▶ **Task to complete**: From the data, copy out every line in which the word "referrer" appears.

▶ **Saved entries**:
▼

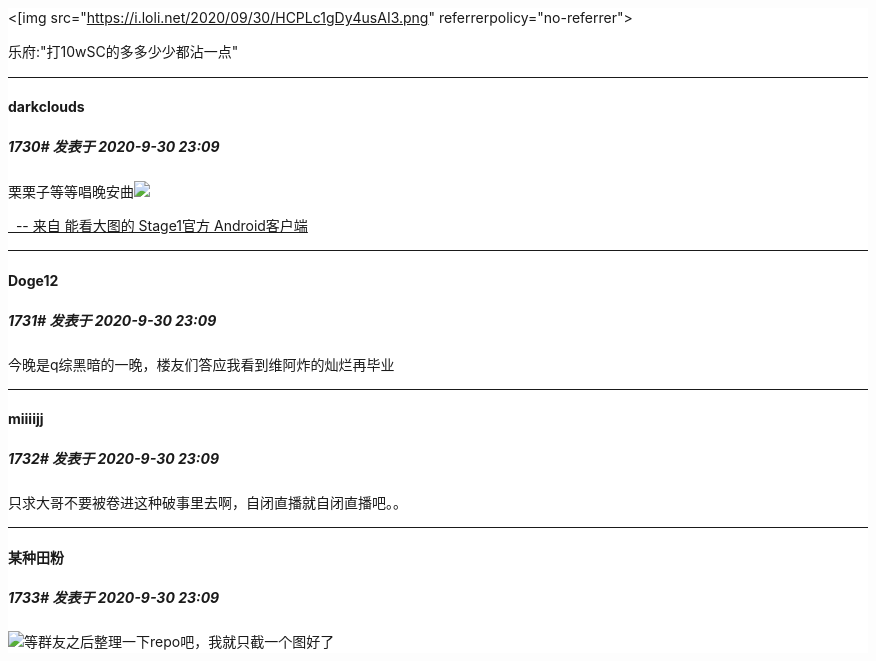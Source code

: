 

<[img src="https://i.loli.net/2020/09/30/HCPLc1gDy4usAI3.png" referrerpolicy="no-referrer">

乐府:"打10wSC的多多少少都沾一点"







-----

####  darkclouds  
##### 1730#       发表于 2020-9-30 23:09




栗栗子等等唱晚安曲<img src="https://static.saraba1st.com/image/smiley/face2017/075.png" referrerpolicy="no-referrer">

[  -- 来自 能看大图的 Stage1官方 Android客户端](https://www.coolapk.com/apk/140634)







-----

####  Doge12  
##### 1731#       发表于 2020-9-30 23:09




今晚是q综黑暗的一晚，楼友们答应我看到维阿炸的灿烂再毕业







-----

####  miiiijj  
##### 1732#       发表于 2020-9-30 23:09




只求大哥不要被卷进这种破事里去啊，自闭直播就自闭直播吧。。







-----

####  某种田粉  
##### 1733#       发表于 2020-9-30 23:09



<img src="https://p.sda1.dev/0/54a9c162e0a5765de056199dee2bb2f3/IMG_6561A4A4782DC16638369FE5826C2932.jpeg" referrerpolicy="no-referrer">等群友之后整理一下repo吧，我就只截一个图好了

▲

▶ **Exercise response**:
<[img src="https://i.loli.net/2020/09/30/HCPLc1gDy4usAI3.png" referrerpolicy="no-referrer">
栗栗子等等唱晚安曲<img src="https://static.saraba1st.com/image/smiley/face2017/075.png" referrerpolicy="no-referrer">
<img src="https://p.sda1.dev/0/54a9c162e0a5765de056199dee2bb2f3/IMG_6561A4A4782DC16638369FE5826C2932.jpeg" referrerpolicy="no-referrer">等群友之后整理一下repo吧，我就只截一个图好了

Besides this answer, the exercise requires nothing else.